To achieve success in CX and CS, we need to stop talking about CX and CS
In the world of Customer Experience and Customer Success, we love to talk about how our main KPIs are doing. NPS is improving and is even mentioned in the annual report commentary! The Customer Health Score is up! Yay! Success! Give us our big bonus. Fund our major improvement initiatives. After all, we can prove that they will improve NPS and CHS results. What??? No additional people and money??? Scandalous.... now I have to drift off and cry in a corner... (sniffle...)
OK, if where I am going is not clear enough, let me exaggerate just a little to make my point. Nobody on the leadership team cares about NPS, Customer Health Scores, the IT systems, the office building itself, the HR department, the marketing department . . . the list goes on and on. All of these are means to an end. That end is stock price growth, primarily driven by customer retention and growth. These are what the CEO and leadership team, and indeed the company board care about. Nothing else.

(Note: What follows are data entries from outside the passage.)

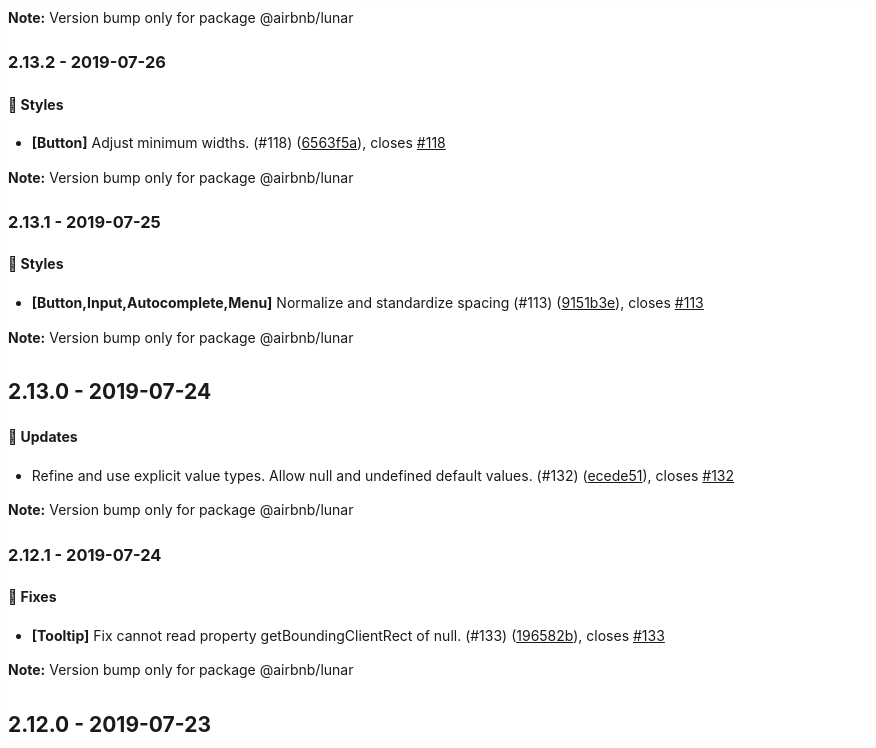 **Note:** Version bump only for package @airbnb/lunar





### 2.13.2 - 2019-07-26

#### 🎨 Styles

- **[Button]** Adjust minimum widths. (#118) ([6563f5a](https://github.com/airbnb/lunar/tree/master/packages/core/commit/6563f5a)), closes [#118](https://github.com/airbnb/lunar/tree/master/packages/core/issues/118)

**Note:** Version bump only for package @airbnb/lunar





### 2.13.1 - 2019-07-25

#### 🎨 Styles

- **[Button,Input,Autocomplete,Menu]** Normalize and standardize spacing (#113) ([9151b3e](https://github.com/airbnb/lunar/tree/master/packages/core/commit/9151b3e)), closes [#113](https://github.com/airbnb/lunar/tree/master/packages/core/issues/113)

**Note:** Version bump only for package @airbnb/lunar





## 2.13.0 - 2019-07-24

#### 🚀 Updates

- Refine and use explicit value types. Allow null and undefined default values. (#132) ([ecede51](https://github.com/airbnb/lunar/tree/master/packages/core/commit/ecede51)), closes [#132](https://github.com/airbnb/lunar/tree/master/packages/core/issues/132)

**Note:** Version bump only for package @airbnb/lunar





### 2.12.1 - 2019-07-24

#### 🐞 Fixes

- **[Tooltip]** Fix cannot read property getBoundingClientRect of null. (#133) ([196582b](https://github.com/airbnb/lunar/tree/master/packages/core/commit/196582b)), closes [#133](https://github.com/airbnb/lunar/tree/master/packages/core/issues/133)

**Note:** Version bump only for package @airbnb/lunar





## 2.12.0 - 2019-07-23
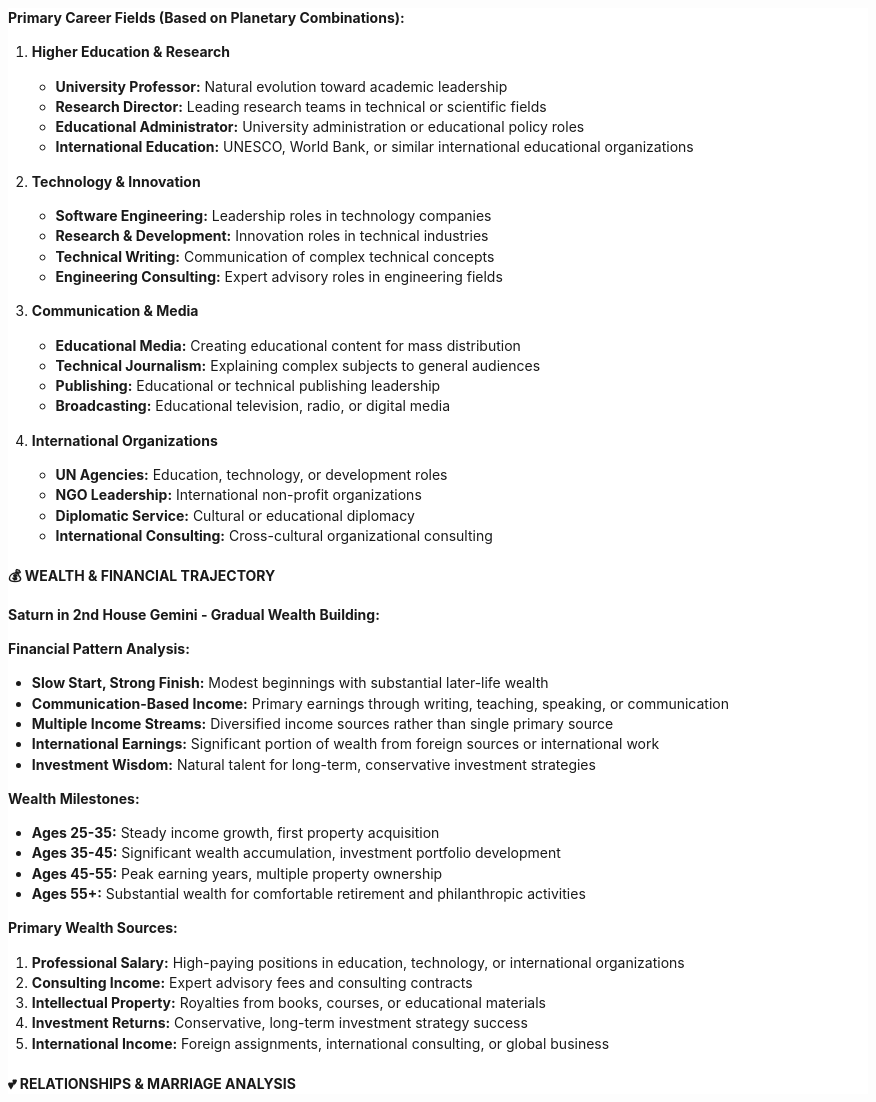 **Primary Career Fields (Based on Planetary Combinations):**

1. **Higher Education & Research**
   - **University Professor:** Natural evolution toward academic leadership
   - **Research Director:** Leading research teams in technical or scientific fields
   - **Educational Administrator:** University administration or educational policy roles
   - **International Education:** UNESCO, World Bank, or similar international educational organizations

2. **Technology & Innovation**
   - **Software Engineering:** Leadership roles in technology companies
   - **Research & Development:** Innovation roles in technical industries
   - **Technical Writing:** Communication of complex technical concepts
   - **Engineering Consulting:** Expert advisory roles in engineering fields

3. **Communication & Media**
   - **Educational Media:** Creating educational content for mass distribution
   - **Technical Journalism:** Explaining complex subjects to general audiences
   - **Publishing:** Educational or technical publishing leadership
   - **Broadcasting:** Educational television, radio, or digital media

4. **International Organizations**
   - **UN Agencies:** Education, technology, or development roles
   - **NGO Leadership:** International non-profit organizations
   - **Diplomatic Service:** Cultural or educational diplomacy
   - **International Consulting:** Cross-cultural organizational consulting

#### 💰 **WEALTH & FINANCIAL TRAJECTORY**

**Saturn in 2nd House Gemini - Gradual Wealth Building:**

**Financial Pattern Analysis:**
- **Slow Start, Strong Finish:** Modest beginnings with substantial later-life wealth
- **Communication-Based Income:** Primary earnings through writing, teaching, speaking, or communication
- **Multiple Income Streams:** Diversified income sources rather than single primary source
- **International Earnings:** Significant portion of wealth from foreign sources or international work
- **Investment Wisdom:** Natural talent for long-term, conservative investment strategies

**Wealth Milestones:**
- **Ages 25-35:** Steady income growth, first property acquisition
- **Ages 35-45:** Significant wealth accumulation, investment portfolio development
- **Ages 45-55:** Peak earning years, multiple property ownership
- **Ages 55+:** Substantial wealth for comfortable retirement and philanthropic activities

**Primary Wealth Sources:**
1. **Professional Salary:** High-paying positions in education, technology, or international organizations
2. **Consulting Income:** Expert advisory fees and consulting contracts
3. **Intellectual Property:** Royalties from books, courses, or educational materials
4. **Investment Returns:** Conservative, long-term investment strategy success
5. **International Income:** Foreign assignments, international consulting, or global business

#### 💕 **RELATIONSHIPS & MARRIAGE ANALYSIS**
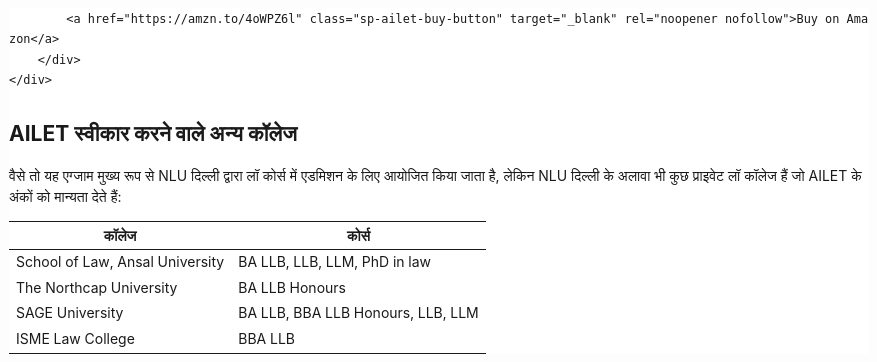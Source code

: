             <a href="https://amzn.to/4oWPZ6l" class="sp-ailet-buy-button" target="_blank" rel="noopener nofollow">Buy on Amazon</a>
        </div>
    </div>
</section>

<section class="sp-ailet-section-alt">
    <h2>AILET स्वीकार करने वाले अन्य कॉलेज</h2>
    <p>वैसे तो यह एग्जाम मुख्य रूप से NLU दिल्ली द्वारा लॉ कोर्स में एडमिशन के लिए आयोजित किया जाता है, लेकिन NLU दिल्ली के अलावा भी कुछ प्राइवेट लॉ कॉलेज हैं जो AILET के अंकों को मान्यता देते हैं:</p>
    <table class="sp-ailet-styled-table">
        <thead>
            <tr><th>कॉलेज</th><th>कोर्स</th></tr>
        </thead>
        <tbody>
            <tr><td>School of Law, Ansal University</td><td>BA LLB, LLB, LLM, PhD in law</td></tr>
            <tr><td>The Northcap University</td><td>BA LLB Honours</td></tr>
            <tr><td>SAGE University</td><td>BA LLB, BBA LLB Honours, LLB, LLM</td></tr>
            <tr><td>ISME Law College</td><td>BBA LLB</td></tr>
        </tbody>
    </table>
</section>

</div>
</div>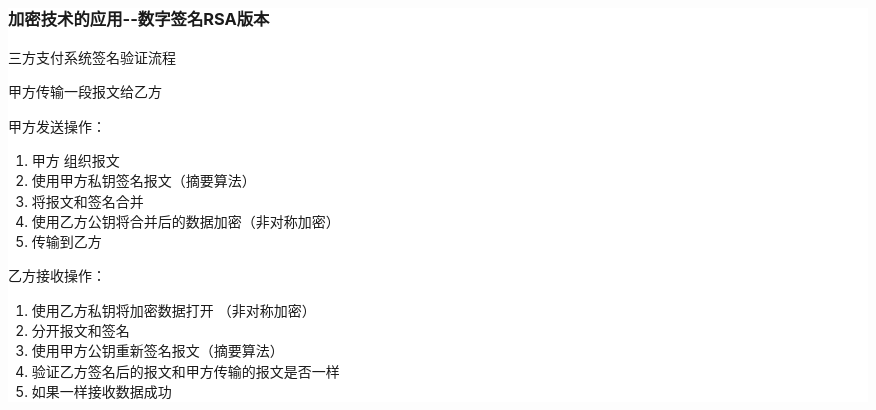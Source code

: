 
### 加密技术的应用--数字签名RSA版本
三方支付系统签名验证流程

甲方传输一段报文给乙方

甲方发送操作：
1. 甲方 组织报文
2. 使用甲方私钥签名报文（摘要算法）
3. 将报文和签名合并
4. 使用乙方公钥将合并后的数据加密（非对称加密）
5. 传输到乙方  

乙方接收操作：  
1. 使用乙方私钥将加密数据打开 （非对称加密）
2. 分开报文和签名
3. 使用甲方公钥重新签名报文（摘要算法）
4. 验证乙方签名后的报文和甲方传输的报文是否一样
5. 如果一样接收数据成功


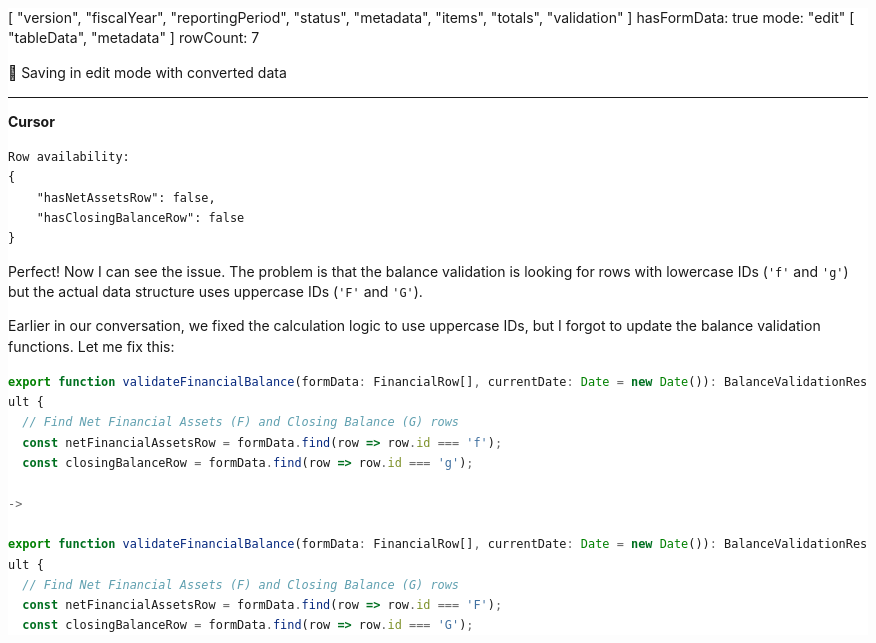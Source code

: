 [
    "version",
    "fiscalYear",
    "reportingPeriod",
    "status",
    "metadata",
    "items",
    "totals",
    "validation"
]
hasFormData: true
mode: "edit"
[
    "tableData",
    "metadata"
]
rowCount: 7

💾 Saving in edit mode with converted data

---

**Cursor**

```plaintext
Row availability:
{
    "hasNetAssetsRow": false,
    "hasClosingBalanceRow": false
}
```

Perfect! Now I can see the issue. The problem is that the balance validation is looking for rows with lowercase IDs (`'f'` and `'g'`) but the actual data structure uses uppercase IDs (`'F'` and `'G'`).

Earlier in our conversation, we fixed the calculation logic to use uppercase IDs, but I forgot to update the balance validation functions. Let me fix this:

```typescript
export function validateFinancialBalance(formData: FinancialRow[], currentDate: Date = new Date()): BalanceValidationResult {
  // Find Net Financial Assets (F) and Closing Balance (G) rows
  const netFinancialAssetsRow = formData.find(row => row.id === 'f');
  const closingBalanceRow = formData.find(row => row.id === 'g');

->

export function validateFinancialBalance(formData: FinancialRow[], currentDate: Date = new Date()): BalanceValidationResult {
  // Find Net Financial Assets (F) and Closing Balance (G) rows
  const netFinancialAssetsRow = formData.find(row => row.id === 'F');
  const closingBalanceRow = formData.find(row => row.id === 'G');
```
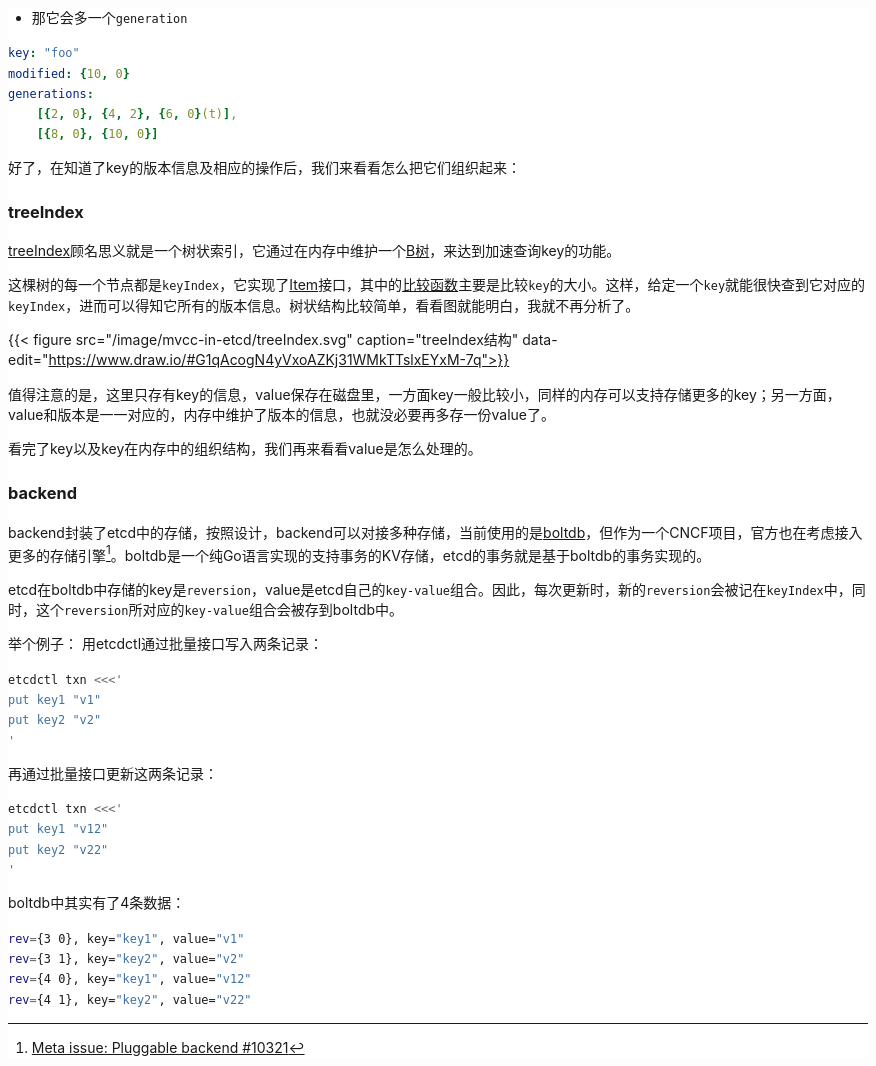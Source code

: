 * 那它会多一个`generation`

```yaml
key: "foo"
modified: {10, 0}
generations:
    [{2, 0}, {4, 2}, {6, 0}(t)],
    [{8, 0}, {10, 0}]
```

好了，在知道了key的版本信息及相应的操作后，我们来看看怎么把它们组织起来：

### treeIndex

[treeIndex](https://github.com/etcd-io/etcd/blob/v3.3.10/mvcc/index.go)顾名思义就是一个树状索引，它通过在内存中维护一个[B树](https://github.com/google/btree)，来达到加速查询key的功能。

这棵树的每一个节点都是`keyIndex`，它实现了[Item](https://github.com/google/btree/blob/v1.0.0/btree.go#L59)接口，其中的[比较函数](https://github.com/etcd-io/etcd/blob/v3.3.10/mvcc/key_index.go#L281)主要是比较`key`的大小。这样，给定一个`key`就能很快查到它对应的`keyIndex`，进而可以得知它所有的版本信息。树状结构比较简单，看看图就能明白，我就不再分析了。

{{< figure src="/image/mvcc-in-etcd/treeIndex.svg" caption="treeIndex结构" data-edit="https://www.draw.io/#G1qAcogN4yVxoAZKj31WMkTTslxEYxM-7q">}}

值得注意的是，这里只存有key的信息，value保存在磁盘里，一方面key一般比较小，同样的内存可以支持存储更多的key；另一方面，value和版本是一一对应的，内存中维护了版本的信息，也就没必要再多存一份value了。

看完了key以及key在内存中的组织结构，我们再来看看value是怎么处理的。

### backend

backend封装了etcd中的存储，按照设计，backend可以对接多种存储，当前使用的是[boltdb](https://github.com/etcd-io/bbolt)，但作为一个CNCF项目，官方也在考虑接入更多的存储引擎[^pluggable-backend]。boltdb是一个纯Go语言实现的支持事务的KV存储，etcd的事务就是基于boltdb的事务实现的。

[^pluggable-backend]: [Meta issue: Pluggable backend #10321](https://github.com/etcd-io/etcd/issues/10321)

etcd在boltdb中存储的key是`reversion`，value是etcd自己的`key-value`组合。因此，每次更新时，新的`reversion`会被记在`keyIndex`中，同时，这个`reversion`所对应的`key-value`组合会被存到boltdb中。

举个例子： 用etcdctl通过批量接口写入两条记录：

```bash
etcdctl txn <<<'
put key1 "v1"
put key2 "v2"
'
```

再通过批量接口更新这两条记录：

```bash
etcdctl txn <<<'
put key1 "v12"
put key2 "v22"
'
```

boltdb中其实有了4条数据：

```bash
rev={3 0}, key="key1", value="v1"
rev={3 1}, key="key2", value="v2"
rev={4 0}, key="key1", value="v12"
rev={4 1}, key="key2", value="v22"
```


[^lichuang]: [etcd存储的实现](https://lichuang.github.io/post/20181125-etcd-server/)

It's all about retention and growth
If, for example, we are convinced that customers will become more loyal and buy more when we can understand, predict, and satisfy their needs far better than we do now, we will naturally want to propose a Customer AI-type solution. Then we have to persuade senior managers to buy into it. Based on what I see happening in many companies, I believe we need to ban traditional CX and Customer Success terminology from our proposal. It's all about the dollars. It's only about the dollars. Our message has to be, "We know how to use Customer AI to get more dollars. Give us these resources to do it."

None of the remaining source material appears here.